Charlotte Smith

David Rivers, in Literary Memoirs of Living Authors (1798) 2:267-69.

Of Bignor Park, Sussex, a lady of very distinguished reputation as a Poet, and as a Novel-writer. Her first publication was Elegiac Sonnets and other Essays, which appeared in quarto, in 1784. These poems, characterized by great elegance of feeling and beauty of expression, have been very frequently reprinted, and, with many subsequent additions, are now published in two duodecimo volumes, under the title, Elegiac Sonnets and other Poems. In 1787, Mrs.

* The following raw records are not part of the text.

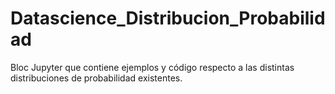 # Datascience_Distribucion_Probabilidad
Bloc Jupyter que contiene ejemplos y código respecto a las distintas distribuciones de probabilidad existentes.
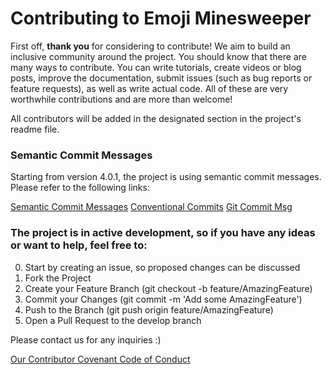 # Contributing to Emoji Minesweeper

First off, **thank you** for considering to contribute! We aim to build an
inclusive community around the project. You should know that there
are many ways to contribute. You can write tutorials, create videos or blog posts,
improve the documentation, submit issues (such as bug reports or feature requests), as well as write actual code. 
All of these are very worthwhile contributions and are more than welcome!

All contributors will be added in the designated section in the project's readme file.



### Semantic Commit Messages
Starting from version 4.0.1, the project is using semantic commit messages. Please refer to the following links:

[Semantic Commit Messages](https://sparkbox.com/foundry/semantic_commit_messages)
[Conventional Commits](https://www.conventionalcommits.org/en/v1.0.0/)
[Git Commit Msg](http://karma-runner.github.io/1.0/dev/git-commit-msg.html)



### The project is in active development, so if you have any ideas or want to help, feel free to:

0. Start by creating an issue, so proposed changes can be discussed
1. Fork the Project
2. Create your Feature Branch (git checkout -b feature/AmazingFeature)
3. Commit your Changes (git commit -m 'Add some AmazingFeature')
4. Push to the Branch (git push origin feature/AmazingFeature)
5. Open a Pull Request to the develop branch

Please contact us for any inquiries :)



[Our Contributor Covenant Code of Conduct](https://github.com/michaelkolesidis/emoji-minesweeper/blob/main/CODE_OF_CONDUCT.md)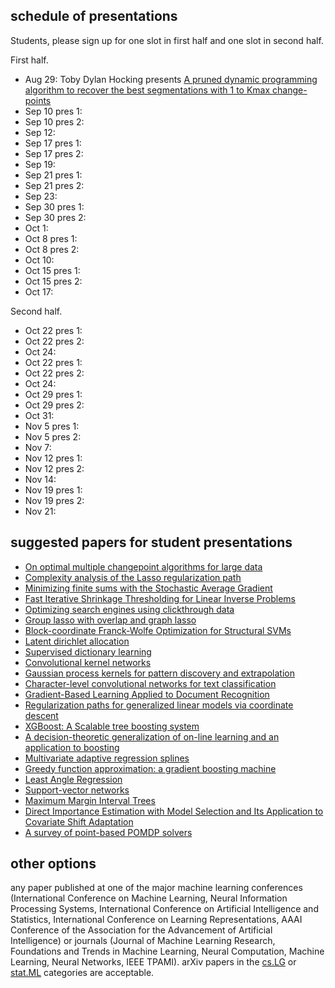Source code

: ## schedule of presentations

Students, please sign up for one slot in first half and one slot in
second half.

First half.

- Aug 29: Toby Dylan Hocking presents [A pruned dynamic programming
  algorithm to recover the best segmentations with 1 to Kmax
  change-points](https://arxiv.org/abs/1004.0887)
- Sep 10 pres 1:
- Sep 10 pres 2:
- Sep 12:
- Sep 17 pres 1:
- Sep 17 pres 2:
- Sep 19:
- Sep 21 pres 1:
- Sep 21 pres 2:
- Sep 23:
- Sep 30 pres 1:
- Sep 30 pres 2:
- Oct 1:
- Oct 8 pres 1:
- Oct 8 pres 2:
- Oct 10:
- Oct 15 pres 1:
- Oct 15 pres 2:
- Oct 17:

Second half.

- Oct 22 pres 1:
- Oct 22 pres 2:
- Oct 24:
- Oct 22 pres 1:
- Oct 22 pres 2:
- Oct 24:
- Oct 29 pres 1:
- Oct 29 pres 2:
- Oct 31:
- Nov 5 pres 1:
- Nov 5 pres 2:
- Nov 7:
- Nov 12 pres 1:
- Nov 12 pres 2:
- Nov 14:
- Nov 19 pres 1:
- Nov 19 pres 2:
- Nov 21:

## suggested papers for student presentations

* [On optimal multiple changepoint algorithms for large data](https://link.springer.com/article/10.1007/s11222-016-9636-3)
* [Complexity analysis of the Lasso regularization path](https://arxiv.org/abs/1205.0079)
* [Minimizing finite sums with the Stochastic Average Gradient](https://arxiv.org/abs/1309.2388)
* [Fast Iterative Shrinkage Thresholding for Linear Inverse Problems](https://epubs.siam.org/doi/abs/10.1137/080716542)
* [Optimizing search engines using clickthrough data](https://dl.acm.org/citation.cfm?id=775067)
* [Group lasso with overlap and graph lasso](http://www.machinelearning.org/archive/icml2009/papers/471.pdf)
* [Block-coordinate Franck-Wolfe Optimization for Structural SVMs](https://arxiv.org/abs/1207.4747)
* [Latent dirichlet allocation](http://www.jmlr.org/papers/v3/blei03a.html)
* [Supervised dictionary learning](http://papers.nips.cc/paper/3448-supervised-dictionary-learning)
* [Convolutional kernel networks](http://papers.nips.cc/paper/5348-convolutional-kernel-networks)
* [Gaussian process kernels for pattern discovery and extrapolation](https://arxiv.org/abs/1302.4245)
* [Character-level convolutional networks for text classification](http://papers.nips.cc/paper/5782-character-level-convolutional-networks-for-text-classifica)
* [Gradient-Based Learning Applied to Document Recognition](http://yann.lecun.com/exdb/publis/pdf/lecun-98.pdf)
* [Regularization paths for generalized linear models via coordinate descent](https://www.jstatsoft.org/article/view/v033i01)
* [XGBoost: A Scalable tree boosting system](https://dl.acm.org/citation.cfm?id=2939785)
* [A decision-theoretic generalization of on-line learning and an application to boosting](https://www.sciencedirect.com/science/article/pii/S002200009791504X/pdf?md5=e471323f84c2764746c94ba206a9bc47&pid=1-s2.0-S002200009791504X-main.pdf&_valck=1)
* [Multivariate adaptive regression splines](https://projecteuclid.org/euclid.aos/1176347963)
* [Greedy function approximation: a gradient boosting machine](https://www.jstor.org/stable/2699986?seq=1#page_scan_tab_contents)
* [Least Angle Regression](https://web.stanford.edu/~hastie/Papers/LARS/LeastAngle_2002.pdf)
* [Support-vector networks](https://link.springer.com/article/10.1007/BF00994018)
* [Maximum Margin Interval Trees](http://papers.nips.cc/paper/7080-maximum-margin-interval-trees)
* [Direct Importance Estimation with Model Selection and Its Application to Covariate Shift Adaptation](http://papers.nips.cc/paper/3248-direct-importance-estimation-with-model-selection-and-its-application-to-covariate-shift-adaptation)
* [A survey of point-based POMDP solvers](http://citeseerx.ist.psu.edu/viewdoc/download?doi=10.1.1.711.9951&rep=rep1&type=pdf)

## other options

any paper published at one of the major machine learning conferences
(International Conference on Machine Learning, Neural Information
Processing Systems, International Conference on Artificial
Intelligence and Statistics, International Conference on Learning
Representations, AAAI Conference of the Association for the
Advancement of Artificial Intelligence) or journals (Journal of
Machine Learning Research, Foundations and Trends in Machine Learning,
Neural Computation, Machine Learning, Neural Networks, IEEE
TPAMI). arXiv papers in the
[cs.LG](https://arxiv.org/list/cs.LG/recent) or
[stat.ML](https://arxiv.org/list/stat.ML/recent) categories are
acceptable.
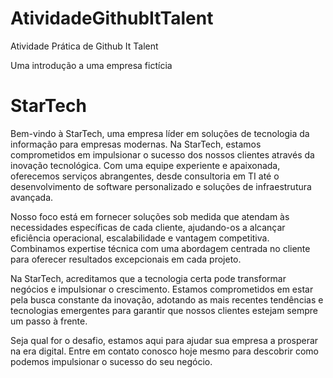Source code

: # AtividadeGithubItTalent
Atividade Prática de Github It Talent

Uma introdução a uma empresa fictícia

# **StarTech**

Bem-vindo à StarTech, uma empresa líder em soluções de tecnologia da informação para empresas modernas. Na StarTech, estamos comprometidos em impulsionar o sucesso dos nossos clientes através da inovação tecnológica. Com uma equipe experiente e apaixonada, oferecemos serviços abrangentes, desde consultoria em TI até o desenvolvimento de software personalizado e soluções de infraestrutura avançada.

Nosso foco está em fornecer soluções sob medida que atendam às necessidades específicas de cada cliente, ajudando-os a alcançar eficiência operacional, escalabilidade e vantagem competitiva. Combinamos expertise técnica com uma abordagem centrada no cliente para oferecer resultados excepcionais em cada projeto.

Na StarTech, acreditamos que a tecnologia certa pode transformar negócios e impulsionar o crescimento. Estamos comprometidos em estar pela busca constante da inovação, adotando as mais recentes tendências e tecnologias emergentes para garantir que nossos clientes estejam sempre um passo à frente.

Seja qual for o desafio, estamos aqui para ajudar sua empresa a prosperar na era digital. Entre em contato conosco hoje mesmo para descobrir como podemos impulsionar o sucesso do seu negócio.
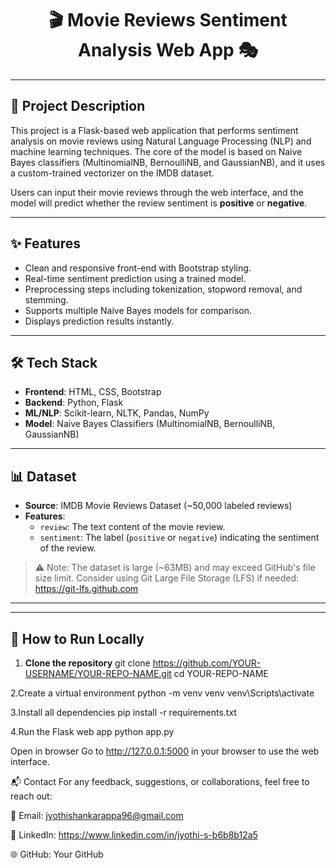 <!-- PROJECT TITLE -->
<h1 align="center">🎬 Movie Reviews Sentiment Analysis Web App 🎭</h1>

---

<!-- PROJECT DESCRIPTION -->
## 📌 Project Description
This project is a Flask-based web application that performs sentiment analysis on movie reviews using Natural Language Processing (NLP) and machine learning techniques. The core of the model is based on Naive Bayes classifiers (MultinomialNB, BernoulliNB, and GaussianNB), and it uses a custom-trained vectorizer on the IMDB dataset. 

Users can input their movie reviews through the web interface, and the model will predict whether the review sentiment is **positive** or **negative**.

---

<!-- FEATURES -->
## ✨ Features
- Clean and responsive front-end with Bootstrap styling.
- Real-time sentiment prediction using a trained model.
- Preprocessing steps including tokenization, stopword removal, and stemming.
- Supports multiple Naive Bayes models for comparison.
- Displays prediction results instantly.

---

<!-- TECH STACK -->
## 🛠️ Tech Stack
- **Frontend**: HTML, CSS, Bootstrap
- **Backend**: Python, Flask
- **ML/NLP**: Scikit-learn, NLTK, Pandas, NumPy
- **Model**: Naive Bayes Classifiers (MultinomialNB, BernoulliNB, GaussianNB)

---

<!-- DATASET -->
## 📊 Dataset
- **Source**: IMDB Movie Reviews Dataset (~50,000 labeled reviews)
- **Features**:
  - `review`: The text content of the movie review.
  - `sentiment`: The label (`positive` or `negative`) indicating the sentiment of the review.

> ⚠️ Note: The dataset is large (~63MB) and may exceed GitHub's file size limit. Consider using Git Large File Storage (LFS) if needed: https://git-lfs.github.com

---
---

<!-- INSTALLATION AND RUNNING -->
## 🚀 How to Run Locally

1. **Clone the repository**
   git clone https://github.com/YOUR-USERNAME/YOUR-REPO-NAME.git
   cd YOUR-REPO-NAME

2.Create a virtual environment
  python -m venv venv
  venv\Scripts\activate 
  
3.Install all dependencies
  pip install -r requirements.txt
  
4.Run the Flask web app
  python app.py
  
  Open in browser
  Go to http://127.0.0.1:5000 in your browser to use the web interface.

<!-- CONTACT -->
📬 Contact
For any feedback, suggestions, or collaborations, feel free to reach out:

📧 Email: jyothishankarappa96@gmail.com

💼 LinkedIn: https://www.linkedin.com/in/jyothi-s-b6b8b12a5

🌐 GitHub: Your GitHub
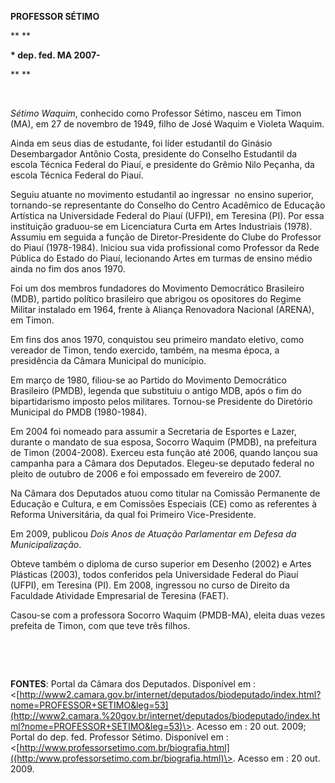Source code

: **PROFESSOR SÉTIMO**

** **

**\* dep. fed. MA 2007-**

** **

 

*Sétimo Waquim*, conhecido como Professor Sétimo, nasceu em Timon (MA),
em 27 de novembro de 1949, filho de José Waquim e Violeta Waquim.

Ainda em seus dias de estudante, foi líder estudantil do Ginásio
Desembargador Antônio Costa, presidente do Conselho Estudantil da escola
Técnica Federal do Piauí, e presidente do Grêmio Nilo Peçanha, da escola
Técnica Federal do Piauí.

Seguiu atuante no movimento estudantil ao ingressar  no ensino superior,
tornando-se representante do Conselho do Centro Acadêmico de Educação
Artística na Universidade Federal do Piauí (UFPI), em Teresina (PI). Por
essa instituição graduou-se em Licenciatura Curta em Artes Industriais
(1978). Assumiu em seguida a função de Diretor-Presidente do Clube do
Professor do Piauí (1978-1984). Iniciou sua vida profissional como
Professor da Rede Pública do Estado do Piauí, lecionando Artes em turmas
de ensino médio ainda no fim dos anos 1970.

Foi um dos membros fundadores do Movimento Democrático Brasileiro (MDB),
partido político brasileiro que abrigou os opositores do Regime Militar
instalado em 1964, frente à Aliança Renovadora Nacional (ARENA), em
Timon.

Em fins dos anos 1970, conquistou seu primeiro mandato eletivo, como
vereador de Timon, tendo exercido, também, na mesma época, a presidência
da Câmara Municipal do município.

Em março de 1980, filiou-se ao Partido do Movimento Democrático
Brasileiro (PMDB), legenda que substituiu o antigo MDB, após o fim do
bipartidarismo imposto pelos militares. Tornou-se Presidente do
Diretório Municipal do PMDB (1980-1984).

Em 2004 foi nomeado para assumir a Secretaria de Esportes e Lazer,
durante o mandato de sua esposa, Socorro Waquim (PMDB), na prefeitura de
Timon (2004-2008). Exerceu esta função até 2006, quando lançou sua
campanha para a Câmara dos Deputados. Elegeu-se deputado federal no
pleito de outubro de 2006 e foi empossado em fevereiro de 2007.

Na Câmara dos Deputados atuou como titular na Comissão Permanente de
Educação e Cultura, e em Comissões Especiais (CE) como as referentes à
Reforma Universitária, da qual foi Primeiro Vice-Presidente.

Em 2009, publicou *Dois Anos de Atuação Parlamentar em Defesa da
Municipalização*.

Obteve também o diploma de curso superior em Desenho (2002) e Artes
Plásticas (2003), todos conferidos pela Universidade Federal do Piauí
(UFPI), em Teresina (PI). Em 2008, ingressou no curso de Direito da
Faculdade Atividade Empresarial de Teresina (FAET).

Casou-se com a professora Socorro Waquim (PMDB-MA), eleita duas vezes
prefeita de Timon, com que teve três filhos.

 

 

**FONTES**: Portal da Câmara dos Deputados. Disponível em :
\<[http://www2.camara.gov.br/internet/deputados/biodeputado/index.html?nome=PROFESSOR+SETIMO&leg=53](http://www2.camara.%20gov.br/internet/deputados/biodeputado/index.html?nome=PROFESSOR+SETIMO&leg=53)\>.
Acesso em : 20 out. 2009; Portal do dep. fed. Professor Sétimo.
Disponível em :
\<[http://www.professorsetimo.com.br/biografia.html]((http:/www.professorsetimo.com.br/biografia.html)\>.
Acesso em : 20 out. 2009.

Smith published The Romance of Real Life, in three duodecimo volumes, which is a compilation from a voluminous French work, entitled Causes celebree, &c. and, in the year following, Emmeline, or the Orphan of the Castle, a novel. She has, since that time, written Ethelinde, Celestina, Desmond, the Old Manor House, the Wanderings of Warwick, the Banished Man, Montalbert, and Marchmont, novels; The Emigrants, a poem; Rural Walks, in dialogues intended for the use of young persons, in two duodecimo volumes; Rambles Farther, in continuation of the Rural Walks, in two duodecimo volumes; and a Narrative of the Loss of Catherine, Venus, &c. near Weymouth, drawn up from information taken on the spot, and published for the benefit of an unfortunate survivor from one of the wrecks and her infant child. Considered as a novel-writer only, though her powers of pleasing are very great, Mrs. Smith has a few superiors among her countrywomen: considered as a poet only, the number of these will be found exceedingly small: but, if considered, as to her union of both characters, we know of no lady who has superior pretentions.